Waking up in Tengboche, I was relieved to find that my headaches were gone. I was even more relieved when I checked the itinerary and the estimated time for today’s trek was 5 to 6 hours (compared to the previous day’s 6.5 hours — which turned into approximately 8 hours including breaks). We started off with a downhill trail, so that was manageable. We were told that today’s trail would not be as difficult as yesterday’s so I was looking forward to a good walk, like the ones we had to and before Namche.
Unfortunately, about an hour and half later, I had started developing a headache. Again. It started out the same way the other ones did, minor and manageable. However, it eventually started building up and as I have written on my journal that day “it was hell from that point on”. If on the previous day I found it hard to maintain a slow pace, this time I found it hard to maintain any pace at all. I was slow without deliberately being slow. Ang Dawa pointed out where Shomare was, our scheduled lunch stop. It was the next village and I could see it in the distance, possibly an hour away. I had to push on.
It took us more than an hour to get there though, as we were stopping every 5 or 10 minutes. I was desperately trying to regain my strength which was being slowly drained by the effort of dragging one foot after another in an attempt to walk while nursing a throbbing head. I also had to concentrate and make sure that I didn’t fall off the edge of the mountain and, if I had to climb over rocks, I had to make sure that my footing was stable. It had gotten so bad, that on the final uphill to the village, I was in tears and desperate for some rest.
When we were finally seated, I ordered garlic soup. That came in a small bowl, but even that was too much for me and I couldn’t eat. I wanted to sleep, I wanted to rest. I wanted trek days that were like to those on the way to Namche. I had enjoyed those treks and taken photos, this day’s trek was purely to survive. My headache had not gone away and we had to tell Ang Dawa that I couldn’t make it to Dingboche, our destination for the day. It took Ang Dawa and Dil (who was quite handily walking with us for a change) a while to find a suitable lodge, but when they did, it was straight to the sleeping bag for me and I slept for 3 hours.
By 5 pm I was up and we were at the lodge’s restaurant. By this time even Allan had developed a headache and mine was still bad. At point we both thought that this was it. It was the end of the EBC trek and we had to turn back and head down. There was no point in continuing if we couldn’t enjoy the trek because of altitude sickness. After another almost untouched meal for me, Allan and I had said that tomorrow, we would descend so there was no point in taking Diamox.

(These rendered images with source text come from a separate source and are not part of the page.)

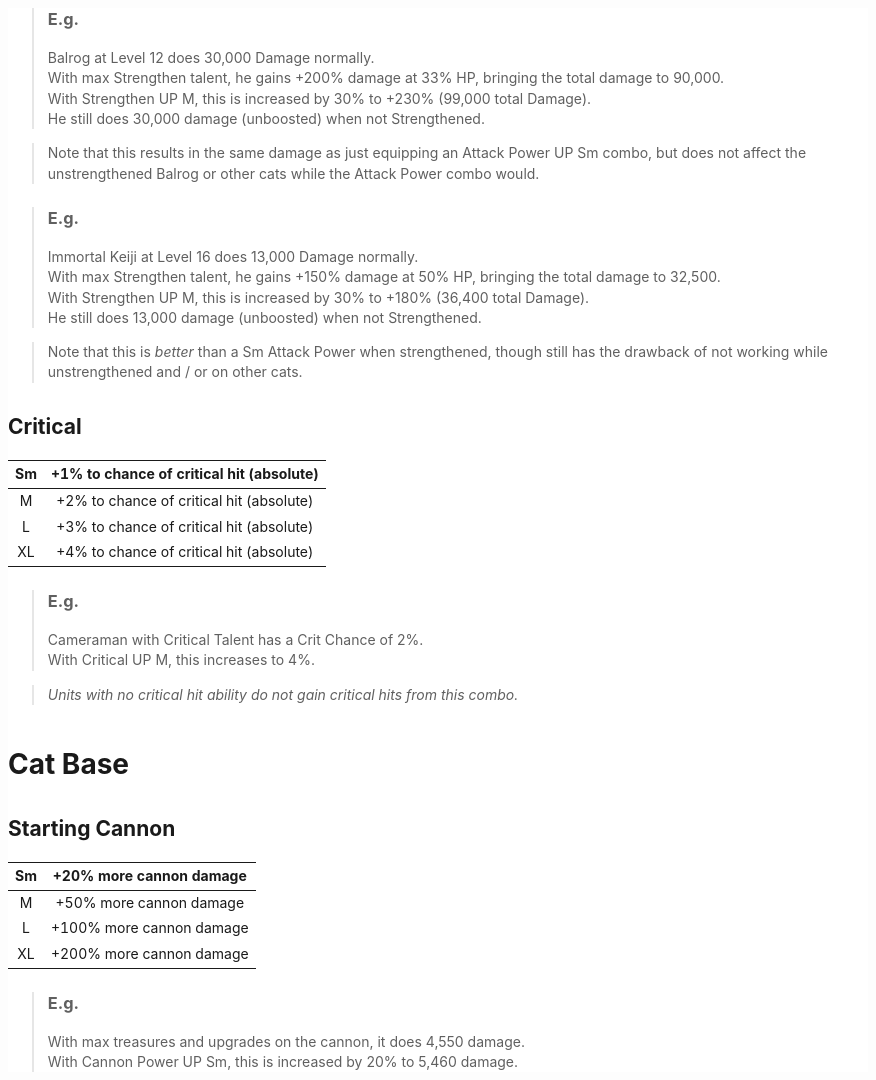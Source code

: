 >### E.g.
>Balrog at Level 12 does 30,000 Damage normally.  
With max Strengthen talent, he gains +200% damage at 33% HP, bringing the total damage to 90,000.<br>
  With Strengthen UP M, this is increased by 30% to +230% (99,000 total Damage).  
He still does 30,000 damage (unboosted) when not Strengthened.

>Note that this results in the same damage as just equipping an Attack Power UP Sm combo, but does not affect the unstrengthened Balrog or other cats while the Attack Power combo would.

  

>### E.g.
>Immortal Keiji at Level 16 does 13,000 Damage normally.  
With max Strengthen talent, he gains +150% damage at 50% HP, bringing the total damage to 32,500.<br>
With Strengthen UP M, this is increased by 30% to +180% (36,400 total Damage).  
He still does 13,000 damage (unboosted) when not Strengthened.

>Note that this is _better_ than a Sm Attack Power when strengthened, though still has the drawback of not working while unstrengthened and / or on other cats.

## Critical

|Sm|+1% to chance of critical hit (absolute)|
|:---:|:---:|
|M|+2% to chance of critical hit (absolute)|
|L|+3% to chance of critical hit (absolute)|
|XL|+4% to chance of critical hit (absolute)|

>### E.g.
>Cameraman with Critical Talent has a Crit Chance of 2%.  
With Critical UP M, this increases to 4%.  
  
>_Units with no critical hit ability do not gain critical hits from this combo._

# Cat Base

## Starting Cannon

|Sm|+20% more cannon damage|
|:---:|:---:|
|M|+50% more cannon damage|
|L|+100% more cannon damage|
|XL|+200% more cannon damage|

>### E.g.
>With max treasures and upgrades on the cannon, it does 4,550 damage.  
With Cannon Power UP Sm, this is increased by 20% to 5,460 damage.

The following day, I woke up still with a headache while Allan was much better. Realizing that we would not get close to EBC because of me was a crushing thought, but if I didn’t feel well, we couldn’t go higher. We told Ang Dawa over breakfast of the decision to head down and he suggested that he could take Allan up while I waited somewhere lower OR we could both go lower today and then try to head back up the following day. Allan didn’t want to go higher without me, and I didn’t want to go lower as it only meant going back up the same way. So we decided to stay in Shomare for the day to give me time to recover.
That meant I had to take Diamox, as we were not heading down. Two hours later, I was starting to feel better and even brought up the possibility of trying to continue today. Allan and I went uphill to the top of the village to see how I would feel — normally a few steps up already brings on the headaches already. While I felt alright, I was not 100% confident that I could manage 2 hours or so of walking. Especially since I wasn’t sure how easy the trail would be. The memories of the previous day’s struggle to get to Shomare were still fresh and it affected my confidence. It would be Shomare for another night.
So we spent the day trying to learn how to speak Nepalese and even managed to ask the 2-year-old girl from the family running the lodge what her name was (she asked me as well, but of course, I couldn’t understand her until someone interpreted for me). I also managed to sneak in some laundry time in a nearby water source. By dinner time, I ordered Dal Bhat and managed to eat more than the previous day, a sign that I was getting better.